Exercise aim – Return the lines below exactly as they appear, please, starting with the first and ending with the one that contains "target is found.\bs".
= = = = =
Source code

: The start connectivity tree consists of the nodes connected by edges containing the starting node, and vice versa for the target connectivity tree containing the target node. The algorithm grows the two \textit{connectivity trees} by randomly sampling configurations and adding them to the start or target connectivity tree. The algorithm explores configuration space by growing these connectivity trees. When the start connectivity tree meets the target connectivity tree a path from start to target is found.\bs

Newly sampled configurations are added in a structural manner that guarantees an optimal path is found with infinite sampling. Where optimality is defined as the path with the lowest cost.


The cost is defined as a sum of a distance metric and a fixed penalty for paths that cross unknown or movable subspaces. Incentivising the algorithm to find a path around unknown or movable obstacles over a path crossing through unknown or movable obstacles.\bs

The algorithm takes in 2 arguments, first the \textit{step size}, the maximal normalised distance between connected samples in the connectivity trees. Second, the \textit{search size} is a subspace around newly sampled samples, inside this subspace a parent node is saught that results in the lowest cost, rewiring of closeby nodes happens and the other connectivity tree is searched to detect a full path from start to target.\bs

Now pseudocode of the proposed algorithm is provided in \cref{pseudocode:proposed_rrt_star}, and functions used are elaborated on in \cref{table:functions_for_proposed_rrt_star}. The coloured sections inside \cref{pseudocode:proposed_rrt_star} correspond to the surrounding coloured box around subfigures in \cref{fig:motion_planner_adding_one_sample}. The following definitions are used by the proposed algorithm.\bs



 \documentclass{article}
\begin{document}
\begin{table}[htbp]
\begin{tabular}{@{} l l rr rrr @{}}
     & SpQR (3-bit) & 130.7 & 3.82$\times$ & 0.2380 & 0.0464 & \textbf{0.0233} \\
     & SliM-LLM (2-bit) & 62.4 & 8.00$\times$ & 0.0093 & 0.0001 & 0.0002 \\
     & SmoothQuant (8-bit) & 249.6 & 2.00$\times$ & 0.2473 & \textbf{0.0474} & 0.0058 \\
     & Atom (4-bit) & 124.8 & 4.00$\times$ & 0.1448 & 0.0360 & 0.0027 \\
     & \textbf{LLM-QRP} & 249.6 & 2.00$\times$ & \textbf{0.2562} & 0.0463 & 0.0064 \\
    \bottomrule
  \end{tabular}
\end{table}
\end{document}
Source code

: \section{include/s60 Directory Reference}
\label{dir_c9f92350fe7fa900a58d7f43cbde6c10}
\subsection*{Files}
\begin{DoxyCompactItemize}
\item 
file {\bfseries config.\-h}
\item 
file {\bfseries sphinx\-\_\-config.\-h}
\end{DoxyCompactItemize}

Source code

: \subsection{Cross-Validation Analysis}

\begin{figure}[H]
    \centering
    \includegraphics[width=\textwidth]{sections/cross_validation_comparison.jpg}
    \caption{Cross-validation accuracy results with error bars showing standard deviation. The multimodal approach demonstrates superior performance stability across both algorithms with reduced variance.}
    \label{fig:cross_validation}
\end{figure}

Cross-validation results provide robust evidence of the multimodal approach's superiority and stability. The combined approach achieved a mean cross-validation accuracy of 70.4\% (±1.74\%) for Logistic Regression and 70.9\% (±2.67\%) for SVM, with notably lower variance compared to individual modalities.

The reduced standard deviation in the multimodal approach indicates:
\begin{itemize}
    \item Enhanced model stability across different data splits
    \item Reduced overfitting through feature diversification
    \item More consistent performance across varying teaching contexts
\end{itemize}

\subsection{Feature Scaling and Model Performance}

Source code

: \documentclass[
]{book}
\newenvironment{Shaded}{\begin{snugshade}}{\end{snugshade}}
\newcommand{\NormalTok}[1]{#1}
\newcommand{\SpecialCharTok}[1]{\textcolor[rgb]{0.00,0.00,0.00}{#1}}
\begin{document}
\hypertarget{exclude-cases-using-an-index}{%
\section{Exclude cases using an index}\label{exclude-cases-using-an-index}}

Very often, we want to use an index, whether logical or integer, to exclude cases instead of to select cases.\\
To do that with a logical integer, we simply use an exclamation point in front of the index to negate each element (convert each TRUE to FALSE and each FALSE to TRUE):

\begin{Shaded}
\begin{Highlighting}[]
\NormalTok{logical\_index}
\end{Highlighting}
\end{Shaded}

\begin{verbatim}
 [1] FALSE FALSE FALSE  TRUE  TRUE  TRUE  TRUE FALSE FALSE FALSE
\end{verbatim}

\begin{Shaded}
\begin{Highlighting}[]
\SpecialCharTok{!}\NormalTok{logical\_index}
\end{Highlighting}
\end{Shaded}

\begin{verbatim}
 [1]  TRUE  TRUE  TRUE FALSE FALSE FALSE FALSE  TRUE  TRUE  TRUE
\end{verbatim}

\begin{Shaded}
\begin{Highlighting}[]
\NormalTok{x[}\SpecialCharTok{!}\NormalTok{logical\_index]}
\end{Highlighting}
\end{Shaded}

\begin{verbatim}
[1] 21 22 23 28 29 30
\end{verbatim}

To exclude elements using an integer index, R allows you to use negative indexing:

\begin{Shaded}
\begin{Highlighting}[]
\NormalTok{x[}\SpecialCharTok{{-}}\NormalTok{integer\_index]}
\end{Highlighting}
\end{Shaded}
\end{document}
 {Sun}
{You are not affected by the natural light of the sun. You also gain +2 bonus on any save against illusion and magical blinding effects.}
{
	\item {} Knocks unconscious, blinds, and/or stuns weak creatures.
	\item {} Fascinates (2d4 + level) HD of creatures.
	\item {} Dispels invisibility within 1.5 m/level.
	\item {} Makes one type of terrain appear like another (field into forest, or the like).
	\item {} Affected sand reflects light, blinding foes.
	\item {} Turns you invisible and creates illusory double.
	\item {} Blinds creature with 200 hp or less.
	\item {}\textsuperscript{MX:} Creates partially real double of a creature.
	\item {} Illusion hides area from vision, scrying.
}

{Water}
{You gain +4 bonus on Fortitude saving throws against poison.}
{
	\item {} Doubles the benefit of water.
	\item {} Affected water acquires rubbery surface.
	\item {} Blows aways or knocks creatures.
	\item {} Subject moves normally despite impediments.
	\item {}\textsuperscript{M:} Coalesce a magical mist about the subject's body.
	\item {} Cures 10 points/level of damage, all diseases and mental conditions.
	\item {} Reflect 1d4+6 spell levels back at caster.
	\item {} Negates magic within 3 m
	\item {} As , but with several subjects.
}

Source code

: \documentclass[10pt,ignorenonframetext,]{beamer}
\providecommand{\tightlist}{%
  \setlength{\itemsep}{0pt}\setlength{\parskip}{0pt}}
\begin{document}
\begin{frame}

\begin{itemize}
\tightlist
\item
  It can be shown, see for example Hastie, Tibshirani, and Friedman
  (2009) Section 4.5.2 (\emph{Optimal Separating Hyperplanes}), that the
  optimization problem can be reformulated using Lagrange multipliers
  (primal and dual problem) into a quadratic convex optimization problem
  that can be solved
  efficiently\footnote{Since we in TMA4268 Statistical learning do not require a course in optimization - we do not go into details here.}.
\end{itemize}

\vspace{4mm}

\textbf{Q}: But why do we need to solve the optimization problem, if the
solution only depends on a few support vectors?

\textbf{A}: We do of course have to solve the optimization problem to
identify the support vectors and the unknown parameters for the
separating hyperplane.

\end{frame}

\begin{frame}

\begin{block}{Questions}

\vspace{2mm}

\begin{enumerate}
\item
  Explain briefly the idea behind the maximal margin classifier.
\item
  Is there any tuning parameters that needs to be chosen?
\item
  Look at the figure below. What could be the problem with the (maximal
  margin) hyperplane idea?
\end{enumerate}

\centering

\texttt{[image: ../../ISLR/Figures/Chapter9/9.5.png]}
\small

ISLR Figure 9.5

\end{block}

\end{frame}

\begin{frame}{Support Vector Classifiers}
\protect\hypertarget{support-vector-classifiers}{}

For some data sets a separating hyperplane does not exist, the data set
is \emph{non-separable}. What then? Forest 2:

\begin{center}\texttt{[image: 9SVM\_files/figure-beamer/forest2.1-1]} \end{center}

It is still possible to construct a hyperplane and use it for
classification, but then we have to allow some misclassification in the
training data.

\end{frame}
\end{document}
= = = = =
Problem solution –
Source code

: The start connectivity tree consists of the nodes connected by edges containing the starting node, and vice versa for the target connectivity tree containing the target node. The algorithm grows the two \textit{connectivity trees} by randomly sampling configurations and adding them to the start or target connectivity tree. The algorithm explores configuration space by growing these connectivity trees. When the start connectivity tree meets the target connectivity tree a path from start to target is found.\bs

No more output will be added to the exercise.